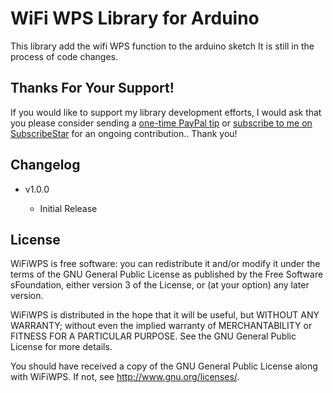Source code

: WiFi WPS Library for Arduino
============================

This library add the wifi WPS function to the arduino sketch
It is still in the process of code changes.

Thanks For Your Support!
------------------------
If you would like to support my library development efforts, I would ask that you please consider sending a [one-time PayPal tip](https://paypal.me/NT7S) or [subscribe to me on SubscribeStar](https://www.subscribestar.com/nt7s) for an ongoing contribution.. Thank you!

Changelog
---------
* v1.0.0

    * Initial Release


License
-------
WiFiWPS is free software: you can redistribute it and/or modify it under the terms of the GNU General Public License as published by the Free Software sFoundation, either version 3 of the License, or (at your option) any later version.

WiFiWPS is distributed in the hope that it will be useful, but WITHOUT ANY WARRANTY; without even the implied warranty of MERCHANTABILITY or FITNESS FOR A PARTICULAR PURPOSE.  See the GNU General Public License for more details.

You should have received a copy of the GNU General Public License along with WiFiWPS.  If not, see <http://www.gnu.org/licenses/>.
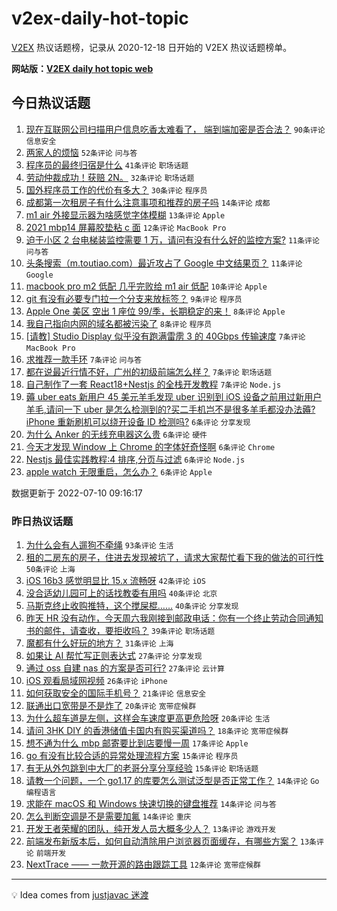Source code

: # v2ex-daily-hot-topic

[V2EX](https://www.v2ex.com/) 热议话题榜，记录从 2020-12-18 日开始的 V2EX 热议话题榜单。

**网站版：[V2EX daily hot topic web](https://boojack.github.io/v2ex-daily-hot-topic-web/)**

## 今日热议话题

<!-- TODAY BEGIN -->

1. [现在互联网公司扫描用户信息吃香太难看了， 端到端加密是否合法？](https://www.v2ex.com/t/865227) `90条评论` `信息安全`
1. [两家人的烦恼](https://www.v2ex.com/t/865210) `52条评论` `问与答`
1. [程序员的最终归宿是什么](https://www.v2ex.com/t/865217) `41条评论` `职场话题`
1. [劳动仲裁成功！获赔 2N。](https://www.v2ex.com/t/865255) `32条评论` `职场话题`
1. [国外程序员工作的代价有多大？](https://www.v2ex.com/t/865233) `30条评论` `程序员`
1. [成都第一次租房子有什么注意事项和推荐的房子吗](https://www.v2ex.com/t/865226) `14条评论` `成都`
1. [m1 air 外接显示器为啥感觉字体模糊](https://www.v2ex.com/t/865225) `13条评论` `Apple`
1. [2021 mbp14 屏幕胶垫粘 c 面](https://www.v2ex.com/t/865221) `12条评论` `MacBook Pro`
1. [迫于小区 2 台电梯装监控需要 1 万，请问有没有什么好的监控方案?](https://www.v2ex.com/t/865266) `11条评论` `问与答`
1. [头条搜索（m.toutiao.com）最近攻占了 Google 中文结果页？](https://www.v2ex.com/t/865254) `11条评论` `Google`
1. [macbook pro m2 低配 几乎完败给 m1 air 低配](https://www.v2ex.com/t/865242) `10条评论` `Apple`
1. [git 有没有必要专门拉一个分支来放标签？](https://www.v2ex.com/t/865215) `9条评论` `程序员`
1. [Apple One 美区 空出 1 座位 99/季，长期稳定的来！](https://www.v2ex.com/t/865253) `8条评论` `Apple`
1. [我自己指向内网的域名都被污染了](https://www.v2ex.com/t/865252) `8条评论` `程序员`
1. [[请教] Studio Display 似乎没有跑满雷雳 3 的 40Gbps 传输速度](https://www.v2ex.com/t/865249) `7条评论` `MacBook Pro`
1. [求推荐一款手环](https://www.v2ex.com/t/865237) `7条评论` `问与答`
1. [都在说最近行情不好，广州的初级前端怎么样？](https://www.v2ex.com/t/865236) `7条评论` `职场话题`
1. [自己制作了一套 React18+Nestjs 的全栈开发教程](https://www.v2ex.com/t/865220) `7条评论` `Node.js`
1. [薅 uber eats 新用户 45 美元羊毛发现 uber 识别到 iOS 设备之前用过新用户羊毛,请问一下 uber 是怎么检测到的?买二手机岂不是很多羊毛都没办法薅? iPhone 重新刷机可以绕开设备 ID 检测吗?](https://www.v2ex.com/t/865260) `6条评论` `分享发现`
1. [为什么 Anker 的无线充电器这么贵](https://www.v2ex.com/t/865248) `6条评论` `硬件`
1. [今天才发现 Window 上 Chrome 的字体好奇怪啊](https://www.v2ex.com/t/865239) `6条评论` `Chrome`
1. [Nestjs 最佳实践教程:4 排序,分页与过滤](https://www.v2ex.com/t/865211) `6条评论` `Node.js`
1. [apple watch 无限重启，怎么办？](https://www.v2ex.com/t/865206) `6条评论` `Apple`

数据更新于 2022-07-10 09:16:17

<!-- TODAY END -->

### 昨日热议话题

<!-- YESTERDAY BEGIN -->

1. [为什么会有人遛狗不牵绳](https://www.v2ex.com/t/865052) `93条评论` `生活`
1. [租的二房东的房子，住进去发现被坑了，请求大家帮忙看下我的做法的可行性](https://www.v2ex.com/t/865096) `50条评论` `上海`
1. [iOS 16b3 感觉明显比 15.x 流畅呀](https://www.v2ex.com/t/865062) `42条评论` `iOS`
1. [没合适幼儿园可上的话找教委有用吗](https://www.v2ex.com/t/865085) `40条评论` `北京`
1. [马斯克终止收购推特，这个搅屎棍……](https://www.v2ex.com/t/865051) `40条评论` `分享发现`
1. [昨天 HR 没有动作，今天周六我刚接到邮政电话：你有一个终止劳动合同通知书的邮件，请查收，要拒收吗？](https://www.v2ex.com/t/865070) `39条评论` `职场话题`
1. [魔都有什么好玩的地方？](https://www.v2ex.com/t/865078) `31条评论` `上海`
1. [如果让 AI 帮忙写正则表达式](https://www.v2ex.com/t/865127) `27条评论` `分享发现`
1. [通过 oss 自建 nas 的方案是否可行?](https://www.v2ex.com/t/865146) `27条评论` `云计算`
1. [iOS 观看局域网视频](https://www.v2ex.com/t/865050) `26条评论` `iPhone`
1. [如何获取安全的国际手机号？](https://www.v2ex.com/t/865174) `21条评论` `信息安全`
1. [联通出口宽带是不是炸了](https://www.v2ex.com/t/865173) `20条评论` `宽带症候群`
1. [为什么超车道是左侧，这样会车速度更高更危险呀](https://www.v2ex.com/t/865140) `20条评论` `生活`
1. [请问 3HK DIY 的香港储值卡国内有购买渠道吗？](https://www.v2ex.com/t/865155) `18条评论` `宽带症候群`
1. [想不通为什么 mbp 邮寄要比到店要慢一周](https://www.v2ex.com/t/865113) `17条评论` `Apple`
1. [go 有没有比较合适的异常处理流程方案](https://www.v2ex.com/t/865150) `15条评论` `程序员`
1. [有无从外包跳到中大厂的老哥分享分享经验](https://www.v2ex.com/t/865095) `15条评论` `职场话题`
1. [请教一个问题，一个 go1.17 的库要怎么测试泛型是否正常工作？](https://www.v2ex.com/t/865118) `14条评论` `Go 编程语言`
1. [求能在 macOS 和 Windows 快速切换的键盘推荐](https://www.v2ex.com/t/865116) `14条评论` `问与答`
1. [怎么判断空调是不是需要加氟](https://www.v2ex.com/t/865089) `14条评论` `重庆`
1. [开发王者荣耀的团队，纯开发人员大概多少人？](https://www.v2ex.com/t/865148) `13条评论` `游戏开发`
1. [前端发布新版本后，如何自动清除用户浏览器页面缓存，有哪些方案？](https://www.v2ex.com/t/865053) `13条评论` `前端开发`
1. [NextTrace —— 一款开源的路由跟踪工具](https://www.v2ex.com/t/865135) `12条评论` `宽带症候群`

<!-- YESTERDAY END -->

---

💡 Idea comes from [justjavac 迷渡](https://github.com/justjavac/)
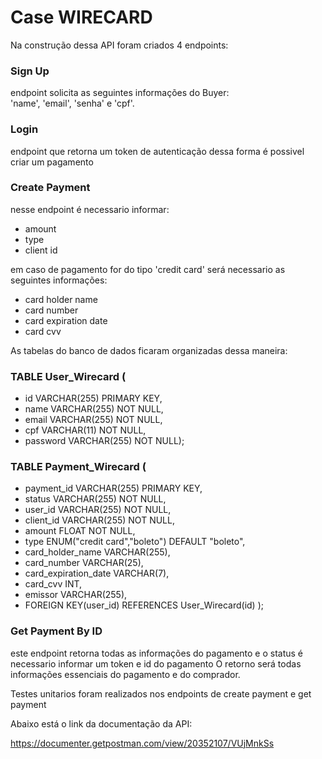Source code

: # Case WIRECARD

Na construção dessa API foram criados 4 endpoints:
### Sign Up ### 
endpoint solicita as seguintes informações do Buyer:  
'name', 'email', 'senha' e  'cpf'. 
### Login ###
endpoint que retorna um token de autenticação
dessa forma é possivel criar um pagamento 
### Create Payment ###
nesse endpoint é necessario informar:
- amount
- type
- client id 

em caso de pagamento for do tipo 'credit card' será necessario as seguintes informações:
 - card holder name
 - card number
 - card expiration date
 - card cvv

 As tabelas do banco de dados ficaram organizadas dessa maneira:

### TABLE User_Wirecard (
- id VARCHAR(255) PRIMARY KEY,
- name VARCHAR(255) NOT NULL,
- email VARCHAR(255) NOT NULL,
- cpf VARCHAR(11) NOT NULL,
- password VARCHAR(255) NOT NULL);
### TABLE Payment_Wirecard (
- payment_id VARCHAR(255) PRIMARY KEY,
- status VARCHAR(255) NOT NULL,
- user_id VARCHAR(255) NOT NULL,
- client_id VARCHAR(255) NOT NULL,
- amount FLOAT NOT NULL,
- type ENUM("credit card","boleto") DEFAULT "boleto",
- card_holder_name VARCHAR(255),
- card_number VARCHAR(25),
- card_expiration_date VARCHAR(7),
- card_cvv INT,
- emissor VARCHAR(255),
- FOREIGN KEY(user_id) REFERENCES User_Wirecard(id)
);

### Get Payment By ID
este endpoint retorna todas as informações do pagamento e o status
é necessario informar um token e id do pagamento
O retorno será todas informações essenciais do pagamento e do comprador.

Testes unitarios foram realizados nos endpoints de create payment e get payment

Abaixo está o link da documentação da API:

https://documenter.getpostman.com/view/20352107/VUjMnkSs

____

** TASK REQUIREMENTS **
Give back exactly the lines above that run from the one with "1. [apple watch" to the one with "Na construção dessa", including both, with the pictures left out.

** OUTPUT OF THE TASK **
1. [apple watch 无限重启，怎么办？](https://www.v2ex.com/t/865206) `6条评论` `Apple`

数据更新于 2022-07-10 09:16:17

<!-- TODAY END -->

### 昨日热议话题

<!-- YESTERDAY BEGIN -->

1. [为什么会有人遛狗不牵绳](https://www.v2ex.com/t/865052) `93条评论` `生活`
1. [租的二房东的房子，住进去发现被坑了，请求大家帮忙看下我的做法的可行性](https://www.v2ex.com/t/865096) `50条评论` `上海`
1. [iOS 16b3 感觉明显比 15.x 流畅呀](https://www.v2ex.com/t/865062) `42条评论` `iOS`
1. [没合适幼儿园可上的话找教委有用吗](https://www.v2ex.com/t/865085) `40条评论` `北京`
1. [马斯克终止收购推特，这个搅屎棍……](https://www.v2ex.com/t/865051) `40条评论` `分享发现`
1. [昨天 HR 没有动作，今天周六我刚接到邮政电话：你有一个终止劳动合同通知书的邮件，请查收，要拒收吗？](https://www.v2ex.com/t/865070) `39条评论` `职场话题`
1. [魔都有什么好玩的地方？](https://www.v2ex.com/t/865078) `31条评论` `上海`
1. [如果让 AI 帮忙写正则表达式](https://www.v2ex.com/t/865127) `27条评论` `分享发现`
1. [通过 oss 自建 nas 的方案是否可行?](https://www.v2ex.com/t/865146) `27条评论` `云计算`
1. [iOS 观看局域网视频](https://www.v2ex.com/t/865050) `26条评论` `iPhone`
1. [如何获取安全的国际手机号？](https://www.v2ex.com/t/865174) `21条评论` `信息安全`
1. [联通出口宽带是不是炸了](https://www.v2ex.com/t/865173) `20条评论` `宽带症候群`
1. [为什么超车道是左侧，这样会车速度更高更危险呀](https://www.v2ex.com/t/865140) `20条评论` `生活`
1. [请问 3HK DIY 的香港储值卡国内有购买渠道吗？](https://www.v2ex.com/t/865155) `18条评论` `宽带症候群`
1. [想不通为什么 mbp 邮寄要比到店要慢一周](https://www.v2ex.com/t/865113) `17条评论` `Apple`
1. [go 有没有比较合适的异常处理流程方案](https://www.v2ex.com/t/865150) `15条评论` `程序员`
1. [有无从外包跳到中大厂的老哥分享分享经验](https://www.v2ex.com/t/865095) `15条评论` `职场话题`
1. [请教一个问题，一个 go1.17 的库要怎么测试泛型是否正常工作？](https://www.v2ex.com/t/865118) `14条评论` `Go 编程语言`
1. [求能在 macOS 和 Windows 快速切换的键盘推荐](https://www.v2ex.com/t/865116) `14条评论` `问与答`
1. [怎么判断空调是不是需要加氟](https://www.v2ex.com/t/865089) `14条评论` `重庆`
1. [开发王者荣耀的团队，纯开发人员大概多少人？](https://www.v2ex.com/t/865148) `13条评论` `游戏开发`
1. [前端发布新版本后，如何自动清除用户浏览器页面缓存，有哪些方案？](https://www.v2ex.com/t/865053) `13条评论` `前端开发`
1. [NextTrace —— 一款开源的路由跟踪工具](https://www.v2ex.com/t/865135) `12条评论` `宽带症候群`

<!-- YESTERDAY END -->

---

💡 Idea comes from [justjavac 迷渡](https://github.com/justjavac/)
Source code

: # Case WIRECARD

Na construção dessa API foram criados 4 endpoints:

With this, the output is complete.